Task details – Copy exactly the lines of the data below that run from the line holding "2. **Policy Network**: Makes" through the line holding "### 2.2 Feature Extractor Design", both ends included.

Excerpted data –
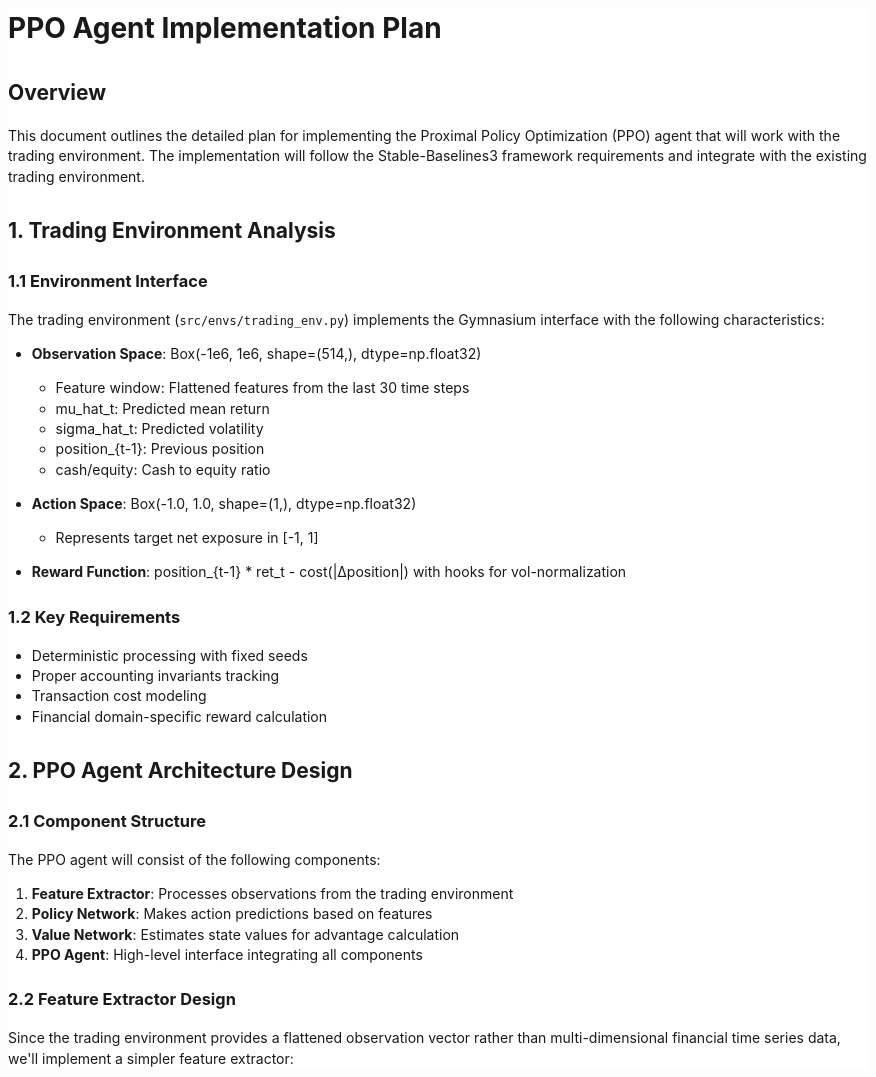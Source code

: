 # PPO Agent Implementation Plan

## Overview

This document outlines the detailed plan for implementing the Proximal Policy Optimization (PPO) agent that will work with the trading environment. The implementation will follow the Stable-Baselines3 framework requirements and integrate with the existing trading environment.

## 1. Trading Environment Analysis

### 1.1 Environment Interface

The trading environment (`src/envs/trading_env.py`) implements the Gymnasium interface with the following characteristics:

- **Observation Space**: Box(-1e6, 1e6, shape=(514,), dtype=np.float32)
  - Feature window: Flattened features from the last 30 time steps
  - mu_hat_t: Predicted mean return
  - sigma_hat_t: Predicted volatility
  - position\_{t-1}: Previous position
  - cash/equity: Cash to equity ratio

- **Action Space**: Box(-1.0, 1.0, shape=(1,), dtype=np.float32)
  - Represents target net exposure in [-1, 1]

- **Reward Function**: position\_{t-1} \* ret_t - cost(|Δposition|) with hooks for vol-normalization

### 1.2 Key Requirements

- Deterministic processing with fixed seeds
- Proper accounting invariants tracking
- Transaction cost modeling
- Financial domain-specific reward calculation

## 2. PPO Agent Architecture Design

### 2.1 Component Structure

The PPO agent will consist of the following components:

1. **Feature Extractor**: Processes observations from the trading environment
2. **Policy Network**: Makes action predictions based on features
3. **Value Network**: Estimates state values for advantage calculation
4. **PPO Agent**: High-level interface integrating all components

### 2.2 Feature Extractor Design

Since the trading environment provides a flattened observation vector rather than multi-dimensional financial time series data, we'll implement a simpler feature extractor:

Solution for this task –
2. **Policy Network**: Makes action predictions based on features
3. **Value Network**: Estimates state values for advantage calculation
4. **PPO Agent**: High-level interface integrating all components

### 2.2 Feature Extractor Design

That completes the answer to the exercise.